Alkyl Tail Variation on Chalcone‐Based Quaternary Pyridinium Salts as Rule‐of‐Thumb for Antimicrobial Activity

Aiming at developing a new class of quaternary pyridinium salts, the lead compound 1, characterized by a pyridine-3-yl chalcone framework, was rationally modified by inserting alkyl functions varying from 6 to 18 carbon units. Among the set, some valuable lead compounds were identified. Derivatives 4–6 were primarily active against Staphylococcus aureus and Candida albicans, respectively (MIC = 1.56 and 3.125 μM). In comparison, analogs 4 and 5 showed significant activities against Escherichia coli (MIC = 6.25 μM). Interestingly, the antimicrobial property of compounds 4–6, as well as their antibiofilm activity, occurred at lower concentrations than their cyto- and erythrocyte toxicities, thus ensuring a favorable safety profile. Structure–activity relationship analysis highlighted the critical role of the alkyl tail length in the antimicrobial activity, and optimal results were observed for moieties ranging from 10 to 14 carbon units.
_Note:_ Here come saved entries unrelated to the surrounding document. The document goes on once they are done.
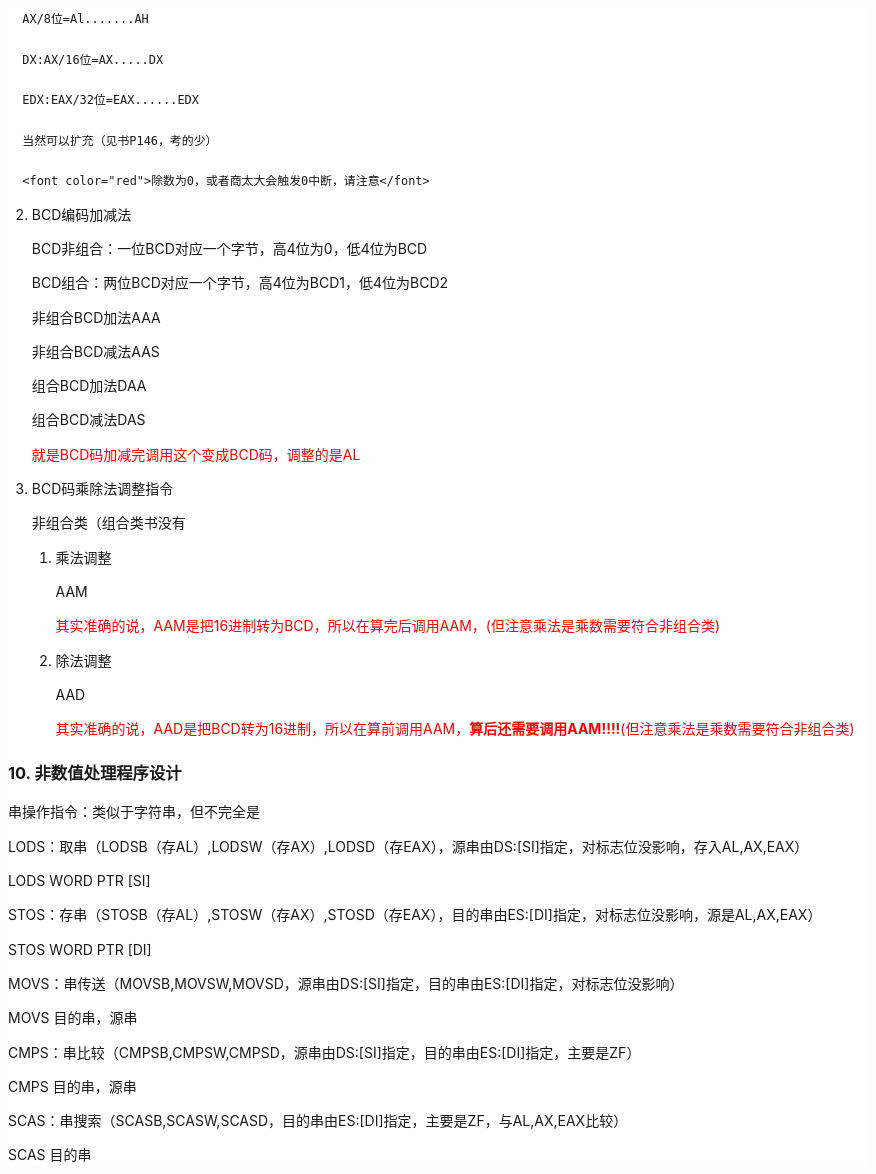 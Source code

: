       AX/8位=Al.......AH

      DX:AX/16位=AX.....DX

      EDX:EAX/32位=EAX......EDX

      当然可以扩充（见书P146，考的少）

      <font color="red">除数为0，或者商太大会触发0中断，请注意</font>

2. BCD编码加减法

   BCD非组合：一位BCD对应一个字节，高4位为0，低4位为BCD

   BCD组合：两位BCD对应一个字节，高4位为BCD1，低4位为BCD2

   非组合BCD加法AAA

   非组合BCD减法AAS

   组合BCD加法DAA

   组合BCD减法DAS

   <font color="red">就是BCD码加减完调用这个变成BCD码，调整的是AL</font>

3. BCD码乘除法调整指令

   非组合类（组合类书没有

   1. 乘法调整

      AAM

      <font color="red">其实准确的说，AAM是把16进制转为BCD，所以在算完后调用AAM，(但注意乘法是乘数需要符合非组合类)</font>

   2. 除法调整

      AAD

      <font color="red">其实准确的说，AAD是把BCD转为16进制，所以在算前调用AAM，**算后还需要调用AAM!!!!**(但注意乘法是乘数需要符合非组合类)</font>

### 10. 非数值处理程序设计

串操作指令：类似于字符串，但不完全是

LODS：取串（LODSB（存AL）,LODSW（存AX）,LODSD（存EAX），源串由DS:[SI]指定，对标志位没影响，存入AL,AX,EAX）

LODS WORD PTR [SI]

STOS：存串（STOSB（存AL）,STOSW（存AX）,STOSD（存EAX），目的串由ES:[DI]指定，对标志位没影响，源是AL,AX,EAX）

STOS WORD PTR [DI]

MOVS：串传送（MOVSB,MOVSW,MOVSD，源串由DS:[SI]指定，目的串由ES:[DI]指定，对标志位没影响）

MOVS 目的串，源串

CMPS：串比较（CMPSB,CMPSW,CMPSD，源串由DS:[SI]指定，目的串由ES:[DI]指定，主要是ZF）

CMPS 目的串，源串

SCAS：串搜索（SCASB,SCASW,SCASD，目的串由ES:[DI]指定，主要是ZF，与AL,AX,EAX比较）

SCAS 目的串
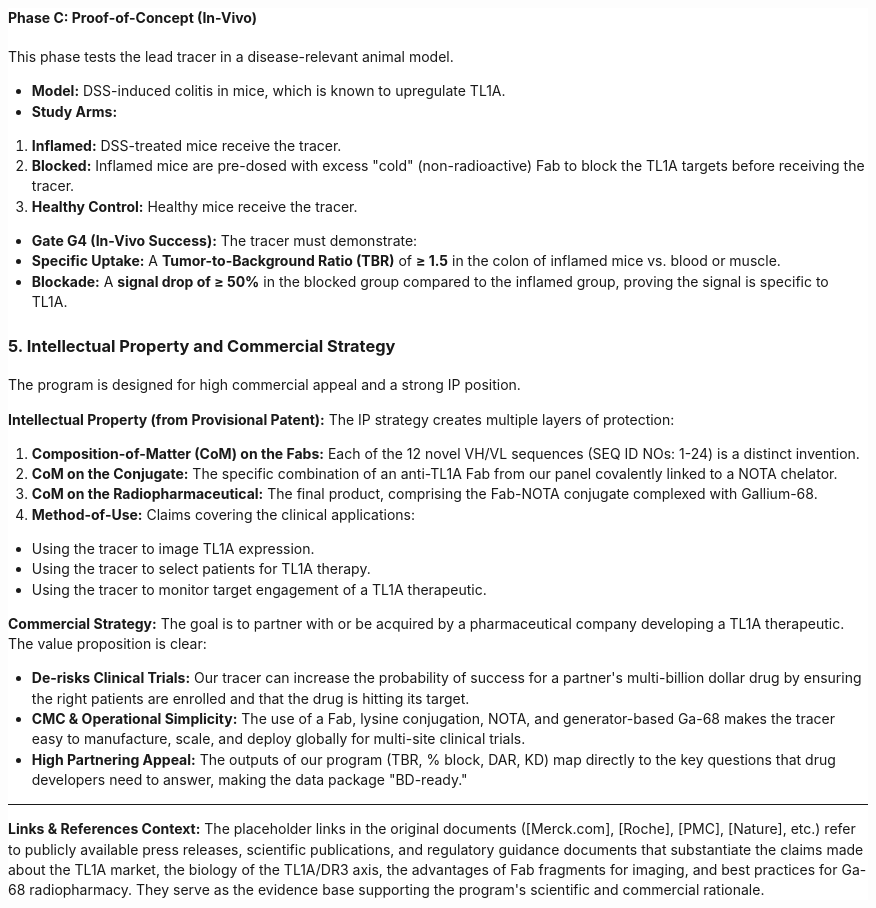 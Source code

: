 #### **Phase C: Proof-of-Concept (In-Vivo)**

This phase tests the lead tracer in a disease-relevant animal model.

* **Model:** DSS-induced colitis in mice, which is known to upregulate TL1A.
* **Study Arms:**
1. **Inflamed:** DSS-treated mice receive the tracer.
2. **Blocked:** Inflamed mice are pre-dosed with excess "cold" (non-radioactive) Fab to block the TL1A targets before receiving the tracer.
3. **Healthy Control:** Healthy mice receive the tracer.
* **Gate G4 (In-Vivo Success):** The tracer must demonstrate:
* **Specific Uptake:** A **Tumor-to-Background Ratio (TBR)** of **≥ 1.5** in the colon of inflamed mice vs. blood or muscle.
* **Blockade:** A **signal drop of ≥ 50%** in the blocked group compared to the inflamed group, proving the signal is specific to TL1A.

### **5. Intellectual Property and Commercial Strategy**

The program is designed for high commercial appeal and a strong IP position.

**Intellectual Property (from Provisional Patent):**
The IP strategy creates multiple layers of protection:
1. **Composition-of-Matter (CoM) on the Fabs:** Each of the 12 novel VH/VL sequences (SEQ ID NOs: 1-24) is a distinct invention.
2. **CoM on the Conjugate:** The specific combination of an anti-TL1A Fab from our panel covalently linked to a NOTA chelator.
3. **CoM on the Radiopharmaceutical:** The final product, comprising the Fab-NOTA conjugate complexed with Gallium-68.
4. **Method-of-Use:** Claims covering the clinical applications:
* Using the tracer to image TL1A expression.
* Using the tracer to select patients for TL1A therapy.
* Using the tracer to monitor target engagement of a TL1A therapeutic.

**Commercial Strategy:**
The goal is to partner with or be acquired by a pharmaceutical company developing a TL1A therapeutic. The value proposition is clear:
* **De-risks Clinical Trials:** Our tracer can increase the probability of success for a partner's multi-billion dollar drug by ensuring the right patients are enrolled and that the drug is hitting its target.
* **CMC & Operational Simplicity:** The use of a Fab, lysine conjugation, NOTA, and generator-based Ga-68 makes the tracer easy to manufacture, scale, and deploy globally for multi-site clinical trials.
* **High Partnering Appeal:** The outputs of our program (TBR, % block, DAR, KD) map directly to the key questions that drug developers need to answer, making the data package "BD-ready."

---
**Links & References Context:**
The placeholder links in the original documents ([Merck.com], [Roche], [PMC], [Nature], etc.) refer to publicly available press releases, scientific publications, and regulatory guidance documents that substantiate the claims made about the TL1A market, the biology of the TL1A/DR3 axis, the advantages of Fab fragments for imaging, and best practices for Ga-68 radiopharmacy. They serve as the evidence base supporting the program's scientific and commercial rationale. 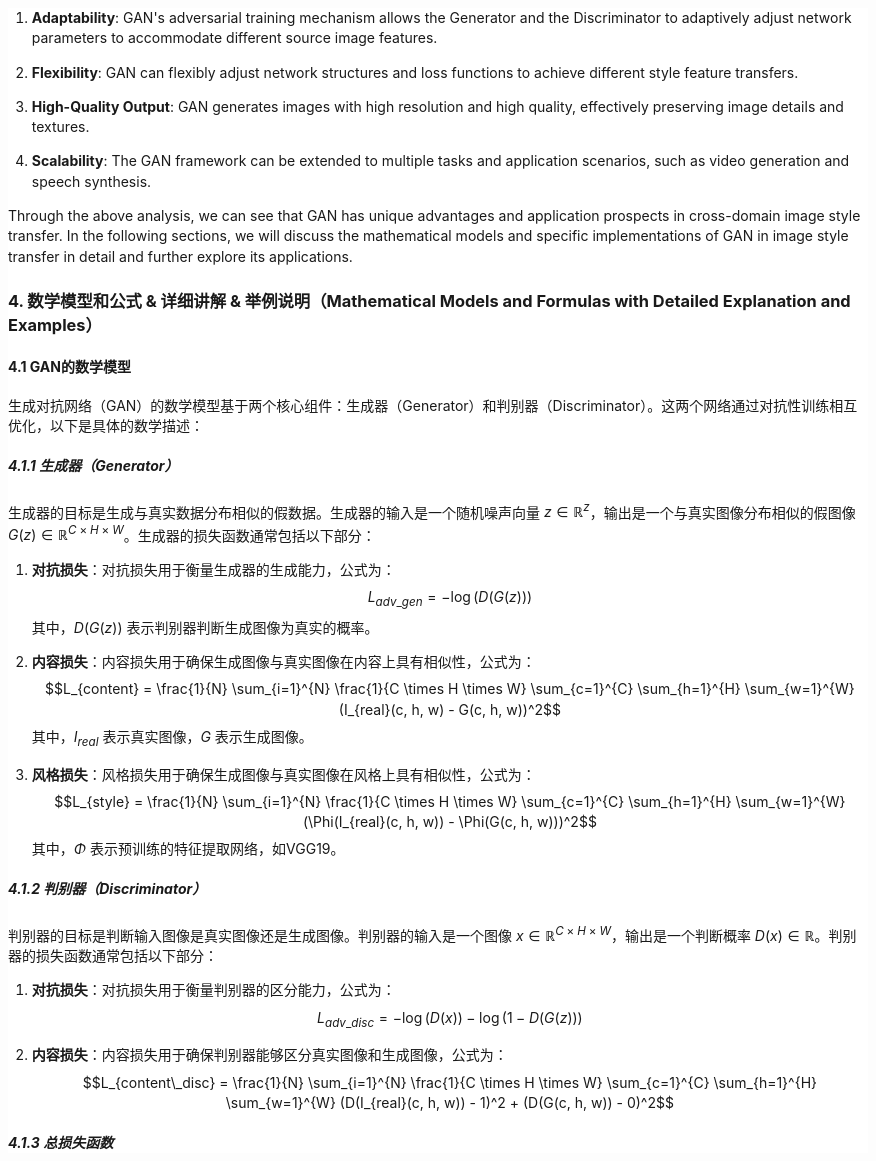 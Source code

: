 1. **Adaptability**: GAN's adversarial training mechanism allows the Generator and the Discriminator to adaptively adjust network parameters to accommodate different source image features.

2. **Flexibility**: GAN can flexibly adjust network structures and loss functions to achieve different style feature transfers.

3. **High-Quality Output**: GAN generates images with high resolution and high quality, effectively preserving image details and textures.

4. **Scalability**: The GAN framework can be extended to multiple tasks and application scenarios, such as video generation and speech synthesis.

Through the above analysis, we can see that GAN has unique advantages and application prospects in cross-domain image style transfer. In the following sections, we will discuss the mathematical models and specific implementations of GAN in image style transfer in detail and further explore its applications.

### 4. 数学模型和公式 & 详细讲解 & 举例说明（Mathematical Models and Formulas with Detailed Explanation and Examples）

#### 4.1 GAN的数学模型

生成对抗网络（GAN）的数学模型基于两个核心组件：生成器（Generator）和判别器（Discriminator）。这两个网络通过对抗性训练相互优化，以下是具体的数学描述：

##### 4.1.1 生成器（Generator）

生成器的目标是生成与真实数据分布相似的假数据。生成器的输入是一个随机噪声向量 $z \in \mathbb{R}^{z}$，输出是一个与真实图像分布相似的假图像 $G(z) \in \mathbb{R}^{C \times H \times W}$。生成器的损失函数通常包括以下部分：

1. **对抗损失**：对抗损失用于衡量生成器的生成能力，公式为：
   $$L_{adv\_gen} = -\log(D(G(z)))$$
   其中，$D(G(z))$ 表示判别器判断生成图像为真实的概率。

2. **内容损失**：内容损失用于确保生成图像与真实图像在内容上具有相似性，公式为：
   $$L_{content} = \frac{1}{N} \sum_{i=1}^{N} \frac{1}{C \times H \times W} \sum_{c=1}^{C} \sum_{h=1}^{H} \sum_{w=1}^{W} (I_{real}(c, h, w) - G(c, h, w))^2$$
   其中，$I_{real}$ 表示真实图像，$G$ 表示生成图像。

3. **风格损失**：风格损失用于确保生成图像与真实图像在风格上具有相似性，公式为：
   $$L_{style} = \frac{1}{N} \sum_{i=1}^{N} \frac{1}{C \times H \times W} \sum_{c=1}^{C} \sum_{h=1}^{H} \sum_{w=1}^{W} (\Phi(I_{real}(c, h, w)) - \Phi(G(c, h, w)))^2$$
   其中，$\Phi$ 表示预训练的特征提取网络，如VGG19。

##### 4.1.2 判别器（Discriminator）

判别器的目标是判断输入图像是真实图像还是生成图像。判别器的输入是一个图像 $x \in \mathbb{R}^{C \times H \times W}$，输出是一个判断概率 $D(x) \in \mathbb{R}$。判别器的损失函数通常包括以下部分：

1. **对抗损失**：对抗损失用于衡量判别器的区分能力，公式为：
   $$L_{adv\_disc} = -\log(D(x)) - \log(1 - D(G(z)))$$

2. **内容损失**：内容损失用于确保判别器能够区分真实图像和生成图像，公式为：
   $$L_{content\_disc} = \frac{1}{N} \sum_{i=1}^{N} \frac{1}{C \times H \times W} \sum_{c=1}^{C} \sum_{h=1}^{H} \sum_{w=1}^{W} (D(I_{real}(c, h, w)) - 1)^2 + (D(G(c, h, w)) - 0)^2$$

##### 4.1.3 总损失函数
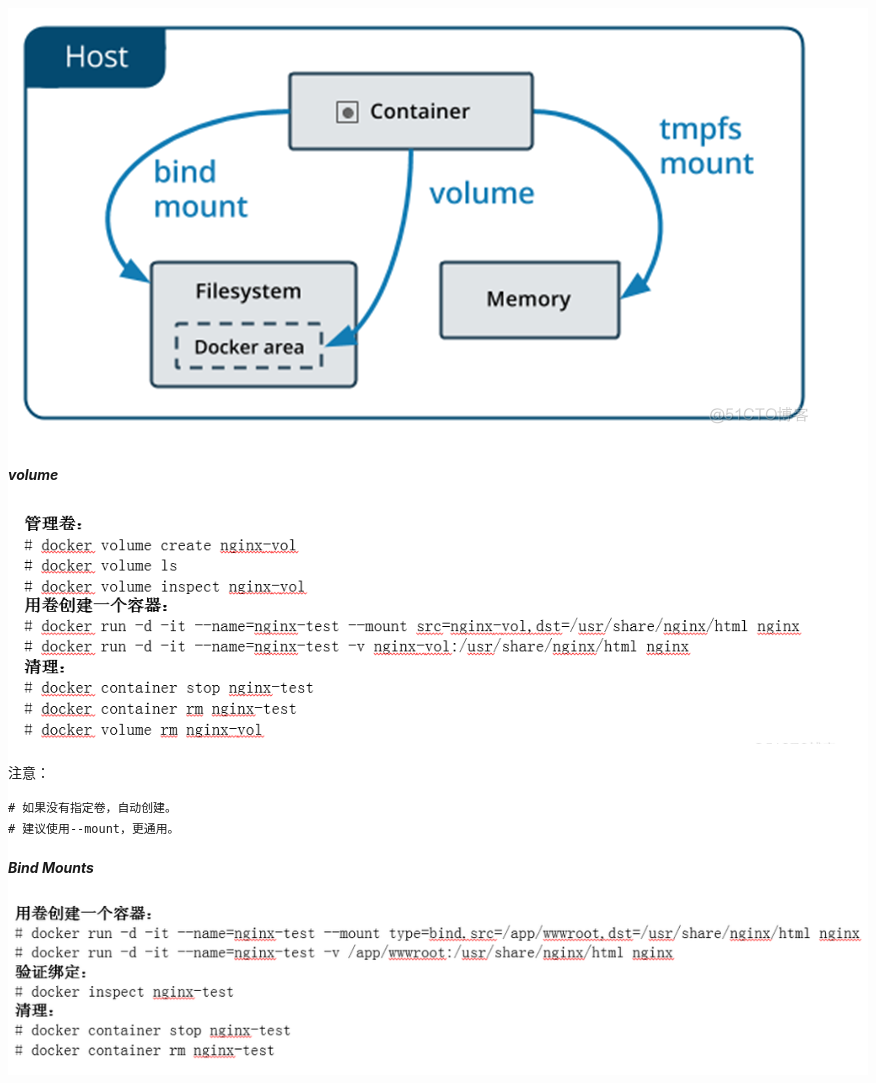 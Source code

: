 ![image-20220914111918477](Docker入门及实战演练/image-20220914111918477.png)

##### volume

![image-20220914111951532](Docker入门及实战演练/image-20220914111951532.png)

注意：

```
# 如果没有指定卷，自动创建。
# 建议使用--mount，更通用。
```

##### Bind Mounts

![image-20220914112029556](Docker入门及实战演练/image-20220914112029556.png)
Molecular dynamics studies performed on 2 and 5 by modeling them on Gram-positive and Gram-negative membranes showed that the derivatives, upon diffusing across periodic boundary conditions, were able to intercalate into the microbial membranes. The difference in diffusion rates provides useful information to support the diverse antimicrobial potencies of the newly designed quaternary pyridinium salt.